— Your task —
Having located "Have you ever" in the records below, repeat exactly the line it is on and all subsequent lines, ending with the last.

Records from a collection
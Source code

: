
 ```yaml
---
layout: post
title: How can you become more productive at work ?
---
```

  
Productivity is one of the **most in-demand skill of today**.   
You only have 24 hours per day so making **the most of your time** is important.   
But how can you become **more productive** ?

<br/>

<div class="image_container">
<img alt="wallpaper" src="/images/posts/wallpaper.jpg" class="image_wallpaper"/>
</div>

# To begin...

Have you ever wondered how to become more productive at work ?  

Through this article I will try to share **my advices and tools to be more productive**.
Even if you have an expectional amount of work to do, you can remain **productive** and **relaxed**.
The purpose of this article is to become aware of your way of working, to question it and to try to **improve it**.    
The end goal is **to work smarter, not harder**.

— Solution below —
Have you ever wondered how to become more productive at work ?  

Through this article I will try to share **my advices and tools to be more productive**.
Even if you have an expectional amount of work to do, you can remain **productive** and **relaxed**.
The purpose of this article is to become aware of your way of working, to question it and to try to **improve it**.    
The end goal is **to work smarter, not harder**.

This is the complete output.